= Beginning of Section =

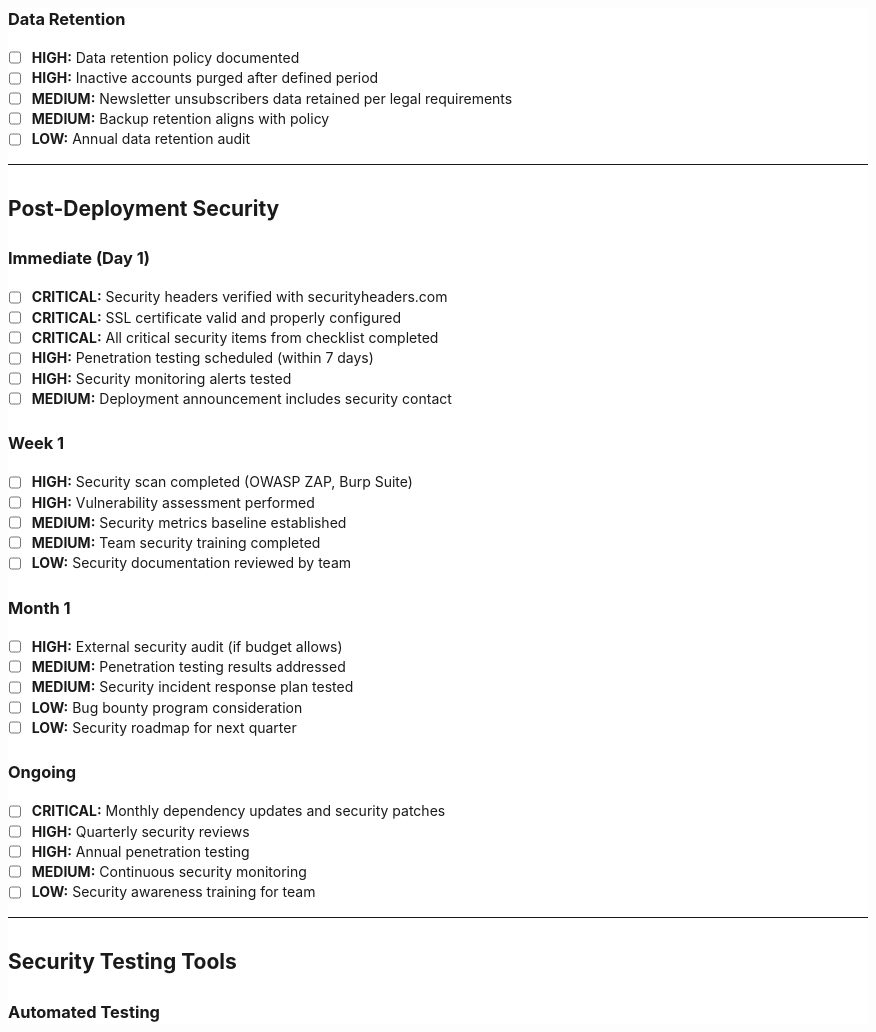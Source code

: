 ### Data Retention

- [ ] **HIGH:** Data retention policy documented
- [ ] **HIGH:** Inactive accounts purged after defined period
- [ ] **MEDIUM:** Newsletter unsubscribers data retained per legal requirements
- [ ] **MEDIUM:** Backup retention aligns with policy
- [ ] **LOW:** Annual data retention audit

---

## Post-Deployment Security

### Immediate (Day 1)

- [ ] **CRITICAL:** Security headers verified with securityheaders.com
- [ ] **CRITICAL:** SSL certificate valid and properly configured
- [ ] **CRITICAL:** All critical security items from checklist completed
- [ ] **HIGH:** Penetration testing scheduled (within 7 days)
- [ ] **HIGH:** Security monitoring alerts tested
- [ ] **MEDIUM:** Deployment announcement includes security contact

### Week 1

- [ ] **HIGH:** Security scan completed (OWASP ZAP, Burp Suite)
- [ ] **HIGH:** Vulnerability assessment performed
- [ ] **MEDIUM:** Security metrics baseline established
- [ ] **MEDIUM:** Team security training completed
- [ ] **LOW:** Security documentation reviewed by team

### Month 1

- [ ] **HIGH:** External security audit (if budget allows)
- [ ] **MEDIUM:** Penetration testing results addressed
- [ ] **MEDIUM:** Security incident response plan tested
- [ ] **LOW:** Bug bounty program consideration
- [ ] **LOW:** Security roadmap for next quarter

### Ongoing

- [ ] **CRITICAL:** Monthly dependency updates and security patches
- [ ] **HIGH:** Quarterly security reviews
- [ ] **HIGH:** Annual penetration testing
- [ ] **MEDIUM:** Continuous security monitoring
- [ ] **LOW:** Security awareness training for team

---

## Security Testing Tools

### Automated Testing
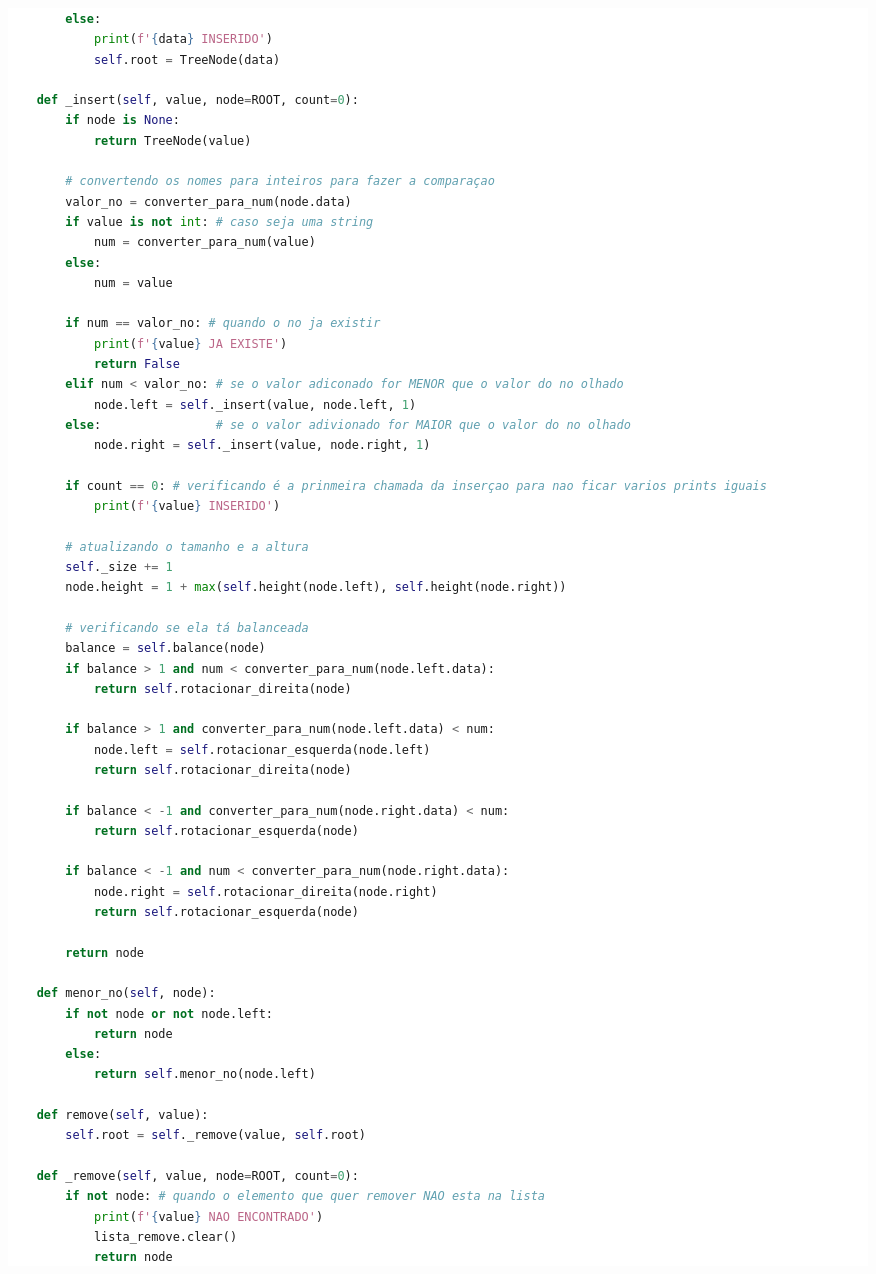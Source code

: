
 ```python
        else:
            print(f'{data} INSERIDO')
            self.root = TreeNode(data)

    def _insert(self, value, node=ROOT, count=0):
        if node is None:
            return TreeNode(value)
        
        # convertendo os nomes para inteiros para fazer a comparaçao
        valor_no = converter_para_num(node.data)
        if value is not int: # caso seja uma string
            num = converter_para_num(value)
        else:
            num = value

        if num == valor_no: # quando o no ja existir
            print(f'{value} JA EXISTE')
            return False
        elif num < valor_no: # se o valor adiconado for MENOR que o valor do no olhado
            node.left = self._insert(value, node.left, 1)
        else:                # se o valor adivionado for MAIOR que o valor do no olhado
            node.right = self._insert(value, node.right, 1)

        if count == 0: # verificando é a prinmeira chamada da inserçao para nao ficar varios prints iguais
            print(f'{value} INSERIDO')

        # atualizando o tamanho e a altura
        self._size += 1
        node.height = 1 + max(self.height(node.left), self.height(node.right))

        # verificando se ela tá balanceada
        balance = self.balance(node)
        if balance > 1 and num < converter_para_num(node.left.data):
            return self.rotacionar_direita(node)
        
        if balance > 1 and converter_para_num(node.left.data) < num:
            node.left = self.rotacionar_esquerda(node.left)
            return self.rotacionar_direita(node)
        
        if balance < -1 and converter_para_num(node.right.data) < num:
            return self.rotacionar_esquerda(node)
        
        if balance < -1 and num < converter_para_num(node.right.data):
            node.right = self.rotacionar_direita(node.right)
            return self.rotacionar_esquerda(node)
        
        return node

    def menor_no(self, node):
        if not node or not node.left:
            return node
        else:
            return self.menor_no(node.left)
    
    def remove(self, value):
        self.root = self._remove(value, self.root)

    def _remove(self, value, node=ROOT, count=0):
        if not node: # quando o elemento que quer remover NAO esta na lista
            print(f'{value} NAO ENCONTRADO')
            lista_remove.clear()
            return node
```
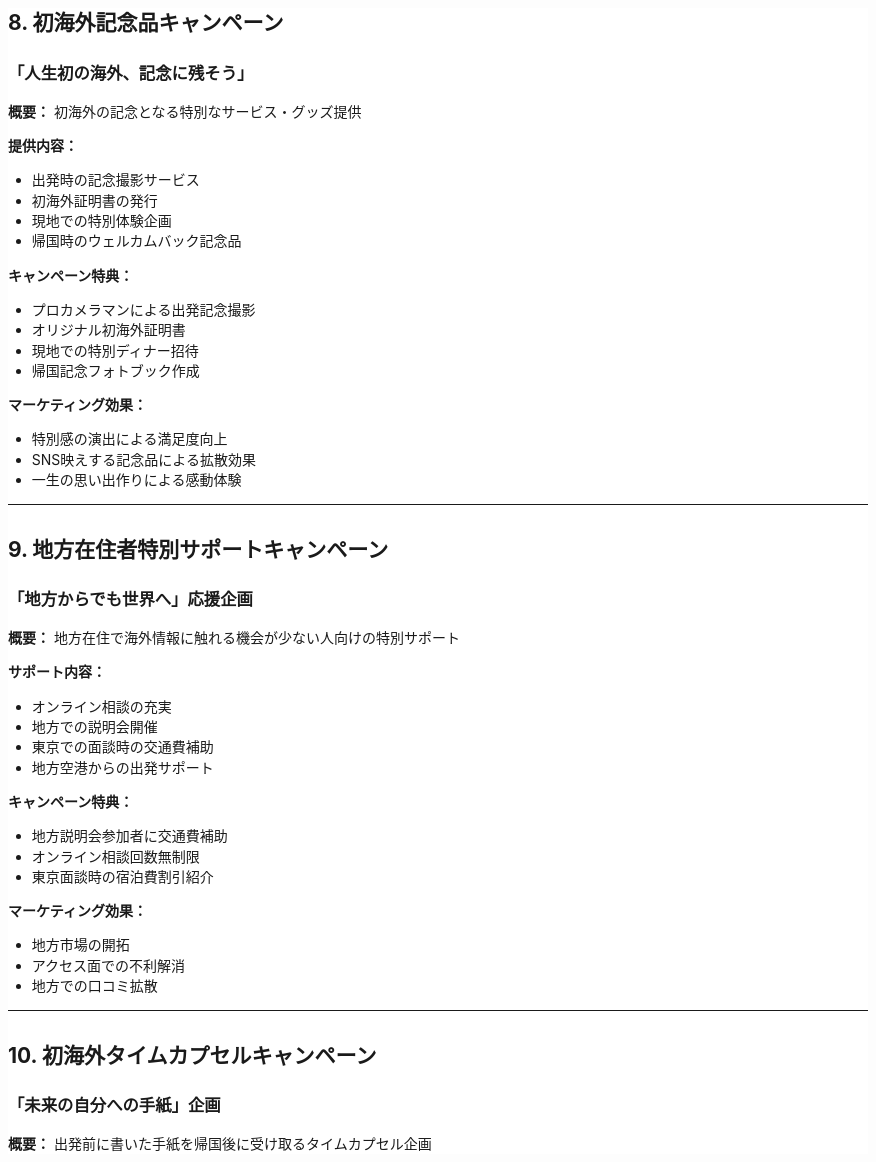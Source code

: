 
## 8. 初海外記念品キャンペーン

### 「人生初の海外、記念に残そう」
**概要：** 初海外の記念となる特別なサービス・グッズ提供

**提供内容：**
- 出発時の記念撮影サービス
- 初海外証明書の発行
- 現地での特別体験企画
- 帰国時のウェルカムバック記念品

**キャンペーン特典：**
- プロカメラマンによる出発記念撮影
- オリジナル初海外証明書
- 現地での特別ディナー招待
- 帰国記念フォトブック作成

**マーケティング効果：**
- 特別感の演出による満足度向上
- SNS映えする記念品による拡散効果
- 一生の思い出作りによる感動体験

---

## 9. 地方在住者特別サポートキャンペーン

### 「地方からでも世界へ」応援企画
**概要：** 地方在住で海外情報に触れる機会が少ない人向けの特別サポート

**サポート内容：**
- オンライン相談の充実
- 地方での説明会開催
- 東京での面談時の交通費補助
- 地方空港からの出発サポート

**キャンペーン特典：**
- 地方説明会参加者に交通費補助
- オンライン相談回数無制限
- 東京面談時の宿泊費割引紹介

**マーケティング効果：**
- 地方市場の開拓
- アクセス面での不利解消
- 地方での口コミ拡散

---

## 10. 初海外タイムカプセルキャンペーン

### 「未来の自分への手紙」企画
**概要：** 出発前に書いた手紙を帰国後に受け取るタイムカプセル企画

= End of Section =

• PROBLEM STATEMENT:
Please copy exactly the lines from the one that contains "- オリジナル初海外証明書" up to and including the final line of the listing above.

• RESPONSE AREA:
- オリジナル初海外証明書
- 現地での特別ディナー招待
- 帰国記念フォトブック作成

**マーケティング効果：**
- 特別感の演出による満足度向上
- SNS映えする記念品による拡散効果
- 一生の思い出作りによる感動体験

---

## 9. 地方在住者特別サポートキャンペーン

### 「地方からでも世界へ」応援企画
**概要：** 地方在住で海外情報に触れる機会が少ない人向けの特別サポート

**サポート内容：**
- オンライン相談の充実
- 地方での説明会開催
- 東京での面談時の交通費補助
- 地方空港からの出発サポート

**キャンペーン特典：**
- 地方説明会参加者に交通費補助
- オンライン相談回数無制限
- 東京面談時の宿泊費割引紹介

**マーケティング効果：**
- 地方市場の開拓
- アクセス面での不利解消
- 地方での口コミ拡散

---

## 10. 初海外タイムカプセルキャンペーン

### 「未来の自分への手紙」企画
**概要：** 出発前に書いた手紙を帰国後に受け取るタイムカプセル企画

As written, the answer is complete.